How does she hope the all-new, all-woman MasterChef is received? “What I want is that when people who watch the show see me as a chef that gives good advice, and Grace as a food critic who’s really looking for the best in the food. I want people to watch this show and see us as two people who’ve put decades of work into our careers … that is what I hope people look at. And Grace’s dresses of course.” While Dent’s telly outfits will be head-turning, Haugh says she remains in her chef’s whites for the whole series, with only an occasional change of headband.
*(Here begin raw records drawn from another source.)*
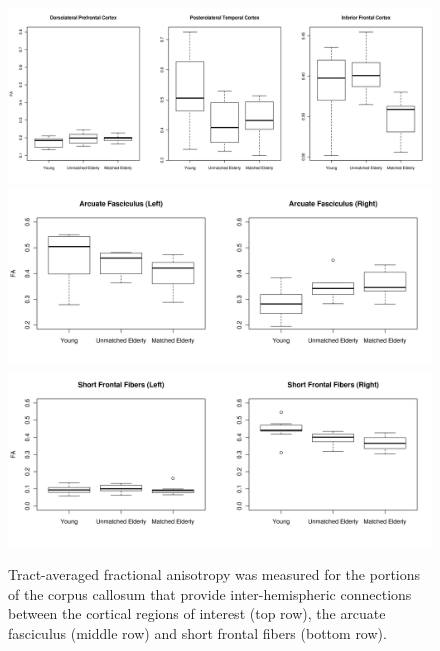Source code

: \begin{figure}
\begin{center}
\includegraphics[width=1.0\linewidth]{figures/commissural.png}\\
\includegraphics[width=0.8\linewidth]{figures/arcuate.png}\\
\includegraphics[width=0.8\linewidth]{figures/short.png}
\caption{Tract-averaged fractional anisotropy was measured for the portions of the corpus callosum that provide inter-hemispheric connections between the cortical regions of interest (top row), the arcuate fasciculus (middle row) and short frontal fibers (bottom row). }
\label{fig:fa}
\end{center}
\end{figure}

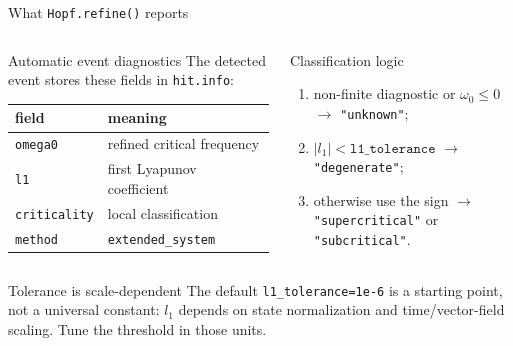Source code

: \begin{frame}{What \texttt{Hopf.refine()} reports}
\begin{columns}[T]
\begin{block}{Automatic event diagnostics}
The detected event stores these fields in \texttt{hit.info}:
\begin{center}
\begin{tabular}{@{}ll@{}}
\toprule
field & meaning \\
\midrule
\texttt{omega0} & refined critical frequency \\
\texttt{l1} & first Lyapunov coefficient \\
\texttt{criticality} & local classification \\
\texttt{method} & \texttt{extended\_system} \\
\bottomrule
\end{tabular}
\end{center}
\end{block}
\begin{block}{Classification logic}
\begin{enumerate}
  \item non-finite diagnostic or $\omega_0\leq0$
        $\rightarrow$ \texttt{"unknown"};
  \item $|l_1|<\texttt{l1\_tolerance}$
        $\rightarrow$ \texttt{"degenerate"};
  \item otherwise use the sign
        $\rightarrow$ \texttt{"supercritical"} or
        \texttt{"subcritical"}.
\end{enumerate}
\end{block}
\end{columns}
\begin{alertblock}{Tolerance is scale-dependent}
The default \texttt{l1\_tolerance=1e-6} is a starting point, not a universal
constant: $l_1$ depends on state normalization and time/vector-field scaling.
Tune the threshold in those units.
\end{alertblock}
\end{frame}

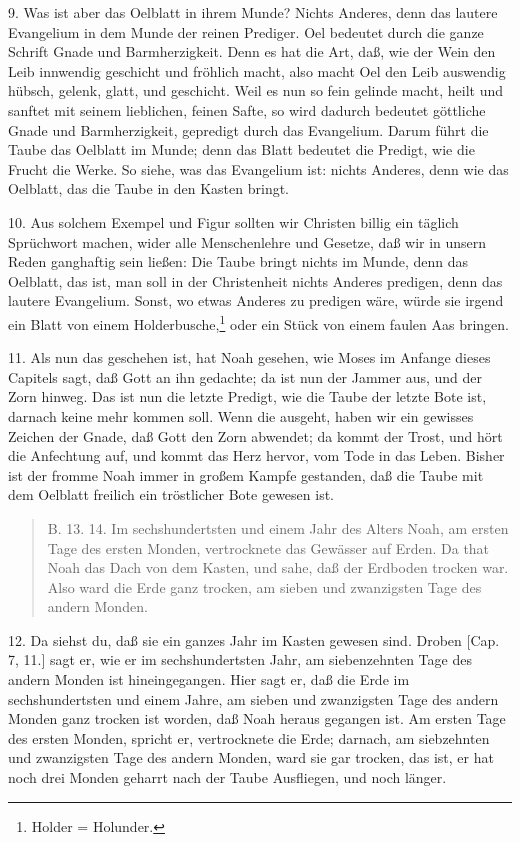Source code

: 9. Was ist aber das Oelblatt in ihrem Munde? Nichts Anderes, denn das lautere Evangelium in dem Munde der reinen Prediger. Oel bedeutet durch die ganze Schrift Gnade und Barmherzigkeit. Denn es hat die Art, daß, wie der Wein den Leib innwendig geschicht und fröhlich macht, also macht Oel den Leib auswendig hübsch, gelenk, glatt, und geschicht. Weil es nun so fein gelinde macht, heilt und sanftet mit seinem lieblichen, feinen Safte, so wird dadurch bedeutet göttliche Gnade und Barmherzigkeit, gepredigt durch das Evangelium. Darum führt die Taube das Oelblatt im Munde; denn das Blatt bedeutet die Predigt, wie die Frucht die Werke. So siehe, was das Evangelium ist: nichts Anderes, denn wie das Oelblatt, das die Taube in den Kasten bringt.

10. Aus solchem Exempel und Figur sollten wir Christen billig ein täglich Sprüchwort machen, wider alle Menschenlehre und Gesetze, daß wir in unsern Reden ganghaftig sein ließen: Die Taube bringt nichts im Munde, denn das Oelblatt, das ist, man soll in der Christenheit nichts Anderes predigen, denn das lautere Evangelium. Sonst, wo etwas Anderes zu predigen wäre, würde sie irgend ein Blatt von einem Holderbusche,\footnote{Holder = Holunder.} oder ein Stück von einem faulen Aas bringen.

11. Als nun das geschehen ist, hat Noah gesehen, wie Moses im Anfange dieses Capitels sagt, daß Gott an ihn gedachte; da ist nun der Jammer aus, und der Zorn hinweg. Das ist nun die letzte Predigt, wie die Taube der letzte Bote ist, darnach keine mehr kommen soll. Wenn die ausgeht, haben wir ein gewisses Zeichen der Gnade, daß Gott den Zorn abwendet; da kommt der Trost, und hört die Anfechtung auf, und kommt das Herz hervor, vom Tode in das Leben. Bisher ist der fromme Noah immer in großem Kampfe gestanden, daß die Taube mit dem Oelblatt freilich ein tröstlicher Bote gewesen ist.

\begin{quote}
B. 13. 14. Im sechshundertsten und einem Jahr des Alters Noah, am ersten Tage des ersten Monden, vertrocknete das Gewässer auf Erden. Da that Noah das Dach von dem Kasten, und sahe, daß der Erdboden trocken war. Also ward die Erde ganz trocken, am sieben und zwanzigsten Tage des andern Monden.
\end{quote}

12. Da siehst du, daß sie ein ganzes Jahr im Kasten gewesen sind. Droben [Cap. 7, 11.] sagt er, wie er im sechshundertsten Jahr, am siebenzehnten Tage des andern Monden ist hineingegangen. Hier sagt er, daß die Erde im sechshundertsten und einem Jahre, am sieben und zwanzigsten Tage des andern Monden ganz trocken ist worden, daß Noah heraus gegangen ist. Am ersten Tage des ersten Monden, spricht er, vertrocknete die Erde; darnach, am siebzehnten und zwanzigsten Tage des andern Monden, ward sie gar trocken, das ist, er hat noch drei Monden geharrt nach der Taube Ausfliegen, und noch länger.

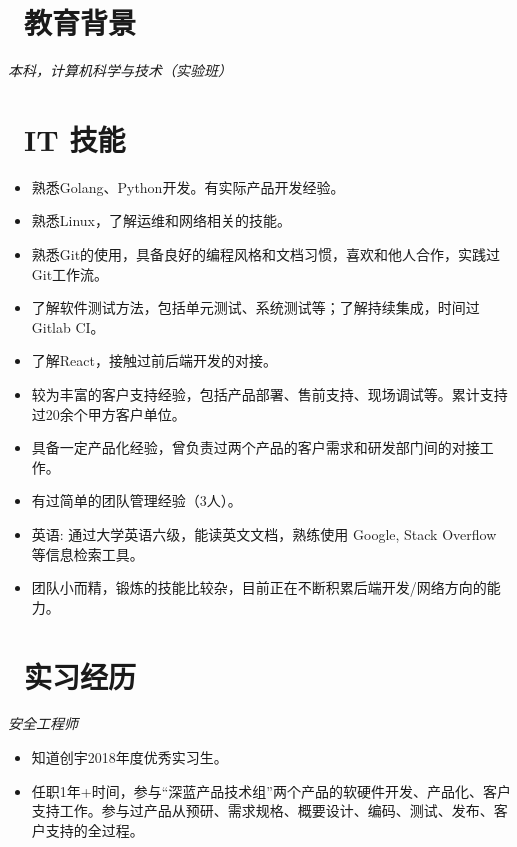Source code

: \documentclass{resume}
\begin{document}


 
\section{\faGraduationCap\  教育背景}
\textit{本科，计算机科学与技术（实验班）}\ 

\section{\faCogs\ IT 技能}
\begin{itemize}[parsep=0.5ex]
  \item 熟悉Golang、Python开发。有实际产品开发经验。
  \item 熟悉Linux，了解运维和网络相关的技能。
  \item 熟悉Git的使用，具备良好的编程风格和文档习惯，喜欢和他人合作，实践过Git工作流。
  \item 了解软件测试方法，包括单元测试、系统测试等；了解持续集成，时间过Gitlab CI。
  \item 了解React，接触过前后端开发的对接。
  \item 较为丰富的客户支持经验，包括产品部署、售前支持、现场调试等。累计支持过20余个甲方客户单位。
  \item 具备一定产品化经验，曾负责过两个产品的客户需求和研发部门间的对接工作。
  \item 有过简单的团队管理经验（3人）。
  \item 英语: 通过大学英语六级，能读英文文档，熟练使用 Google, Stack Overflow 等信息检索工具。
  \item 团队小而精，锻炼的技能比较杂，目前正在不断积累后端开发/网络方向的能力。
\end{itemize}

\section{\faUsers\ 实习经历}
\textit{安全工程师}
\begin{itemize}
  \item 知道创宇2018年度优秀实习生。
  \item 任职1年+时间，参与“深蓝产品技术组”两个产品的软硬件开发、产品化、客户支持工作。参与过产品从预研、需求规格、概要设计、编码、测试、发布、客户支持的全过程。
\end{itemize}
\end{document}
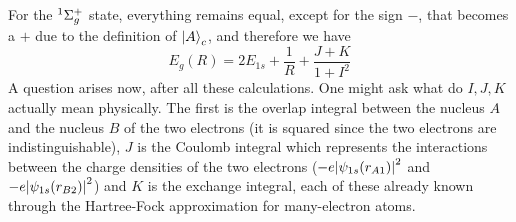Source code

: \documentclass[../qm.tex]{subfiles}
\begin{document}
	For the $\term[g]{\Sigma^+}{1}$ state, everything remains equal, except for the sign $-$, that becomes a $+$ due to the definition of $\ket{A}_c$, and therefore we have
	\begin{equation}
		E_g(R)=2E_{1s}+\frac{1}{R}+\frac{J+K}{1+I^2}
		\label{eq:geradeenergyketa}
	\end{equation}
	A question arises now, after all these calculations. One might ask what do $I,J,K$ actually mean physically. The first is the overlap integral between the nucleus $A$ and the nucleus $B$ of the two electrons (it is squared since the two electrons are indistinguishable), $J$ is the Coulomb integral which represents the interactions between the charge densities of the two electrons ($-e\abs{\psi_{1s}(r_{A1})}^2$ and $-e\abs{\psi_{1s}(r_{B2})}^2$) and $K$ is the exchange integral, each of these already known through the Hartree-Fock approximation for many-electron atoms.
\end{document}
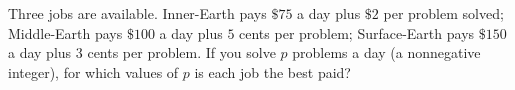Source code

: Three jobs are available. Inner-Earth pays $\$75$ a day plus $\$2$ per problem solved; Middle-Earth pays $\$100$ a day plus $5$ cents per problem; Surface-Earth pays $\$150$ a day plus $3$ cents per problem. If you solve $p$ problems a day (a nonnegative integer), for which values of $p$ is each job the best paid?
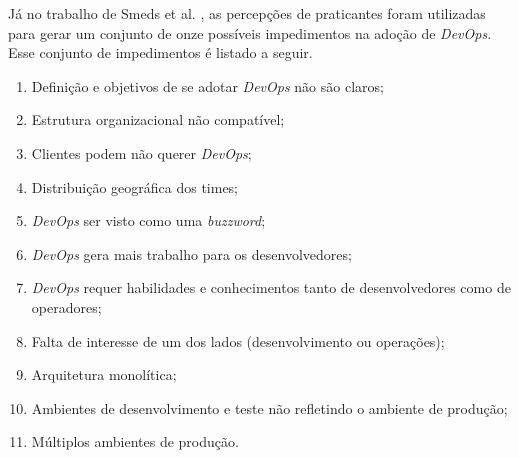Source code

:Já no trabalho de Smeds et al. \cite{devops_a_definition}, as percepções de
praticantes foram utilizadas para gerar um conjunto de onze possíveis
impedimentos na adoção de \textit{DevOps}. Esse conjunto de impedimentos é
listado a seguir.

\begin{enumerate}
\item Definição e objetivos de se adotar \textit{DevOps} não são claros;
\item Estrutura organizacional não compatível;
\item Clientes podem não querer \textit{DevOps};
\item Distribuição geográfica dos times;
\item \textit{DevOps} ser visto como uma \textit{buzzword};
\item \textit{DevOps} gera mais trabalho para os desenvolvedores;
\item \textit{DevOps} requer habilidades e conhecimentos tanto de desenvolvedores
como de operadores;
\item Falta de interesse de um dos lados (desenvolvimento ou operações);
\item Arquitetura monolítica;
\item Ambientes de desenvolvimento e teste não refletindo o ambiente de produção;
\item Múltiplos ambientes de produção.
\end{enumerate}
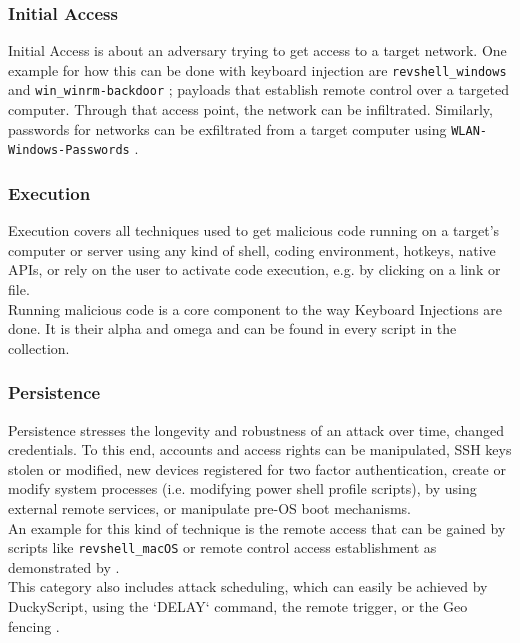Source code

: \subsubsection{Initial Access}

Initial Access is about an adversary trying to get access to a target network\cite{MITREATTCK}. One example for how this can be done with keyboard injection are \verb|revshell_windows| and \verb|win_winrm-backdoor| \cite{OmgpayloadsPayloadsLibrary}; payloads that establish remote control over a targeted computer. Through that access point, the network can be infiltrated. Similarly, passwords for networks can be exfiltrated from a target computer using \verb|WLAN-Windows-Passwords| \cite{OmgpayloadsPayloadsLibrary}.\\

\subsubsection{Execution}

Execution covers all techniques used to get malicious code running on a target's computer or server using any kind of shell, coding environment, hotkeys, native APIs, or rely on the user to activate code execution, e.g. by clicking on a link or file.\cite{MITREATTCK}\\
Running malicious code is a core component to the way Keyboard Injections are done. It is their alpha and omega and can be found in every script in the collection.

\subsubsection{Persistence} \label{persistence}

Persistence stresses the longevity and robustness of an attack over time, changed credentials. To this end, accounts and access rights can be manipulated, SSH keys stolen or modified, new devices registered for two factor authentication, create or modify system processes (i.e. modifying power shell profile scripts), by using external remote services, or manipulate pre-OS boot mechanisms.\cite{MITREATTCK} \\
An example for this kind of technique is the remote access that can be gained by scripts like \verb|revshell_macOS| \cite{OmgpayloadsPayloadsLibrary} or remote control access establishment as demonstrated by \cite{bojovicRisingThreatHardware2019}. \\
This category also includes attack scheduling, which can easily be achieved by DuckyScript, using the `DELAY` command, the remote trigger, or the Geo fencing \cite{hak5MGCable}.

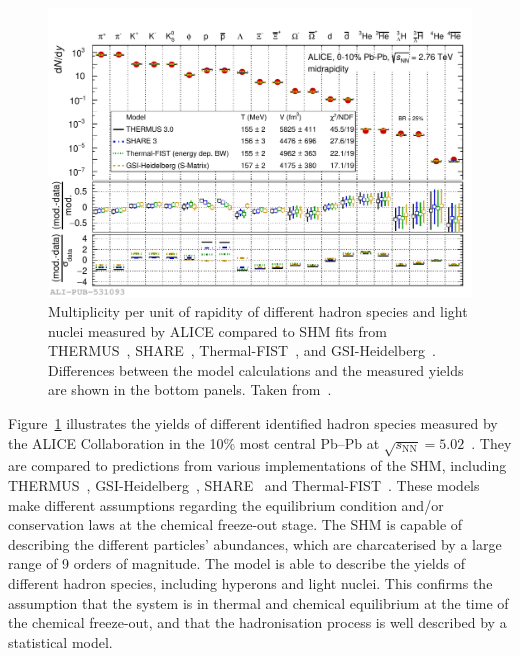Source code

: \begin{figure}[htb]
  \centering
  \includegraphics[width=\linewidth]{Figures/Chapter 1/SHM_fit_PbPb010_arp_all.pdf}
  \caption{Multiplicity per unit of rapidity of different hadron species and light nuclei measured by ALICE compared to SHM fits from THERMUS~\cite{Wheaton:2004qb}, SHARE~\cite{Torrieri:2004zz}, Thermal-FIST~\cite{Vovchenko:2019pjl}, and GSI-Heidelberg~\cite{Andronic:2005yp}. Differences between the model calculations and the measured yields are shown in the bottom panels. Taken from~\cite{ALICE:2022wpn}.}
  \label{fig:SHM_fit}
\end{figure}

\begin{sloppypar}
Figure~\ref{fig:SHM_fit} illustrates the yields of different identified hadron species measured by the ALICE Collaboration in the 10\% most central Pb--Pb at $\sqrt{s_\mathrm{NN}} = 5.02$~\tev. They are compared to predictions from various implementations of the SHM, including THERMUS~\cite{Wheaton:2004qb}, GSI-Heidelberg~\cite{Andronic:2005yp}, SHARE~\cite{Torrieri:2004zz} and Thermal-FIST~\cite{Vovchenko:2019pjl}. These models make different assumptions regarding the equilibrium condition and/or conservation laws at the chemical freeze-out stage. The SHM is capable of describing the different particles' abundances, which are charcaterised by a large range of 9 orders of magnitude. The model is able to describe the yields of different hadron species, including hyperons and light nuclei. This confirms the assumption that the system is in thermal and chemical equilibrium at the time of the chemical freeze-out, and that the hadronisation process is well described by a statistical model.
\end{sloppypar}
Anna Haugh: ‘I want people to watch this show and see us as two people who’ve put decades of work into our careers.’ Photograph: Joanne O’Brien
“If I had my way, I’d live in chef’s whites morning, noon and night,” she grins.
When she’s home in Dublin, she loves trying out new restaurants and one of her favourites is Craft Restaurant in Harold’s Cross. Despite all her years away, she retains that gorgeous Dublin accent. “I am Tallaght to my bones and I know absolutely tonnes of wonderful people from Tallaght. Sometimes the media depicts Tallaght in one light, but like everywhere it is a multifaceted place. There are lots of versions of Tallaght and I’m really proud I come from there.”
She thinks back to when she appeared on a celebrity edition of The Weakest Link quizshow earlier this year, hearing herself say “I’m Anna Haugh, from Dublin, Ireland” was a heady moment. “My brain was fizzing … nobody in my life, including myself, ever thought that little Anna Haugh from Tallaght would be on The Weakest Link. Never mind, MasterChef and all the other wonderful shows that I get to be on. It was a real moment.”
Does she feel conscious of representing Dublin and Tallaght on the new series? “I’ll be honest with you. I’m very conscious of that. I’m extraordinarily proud.”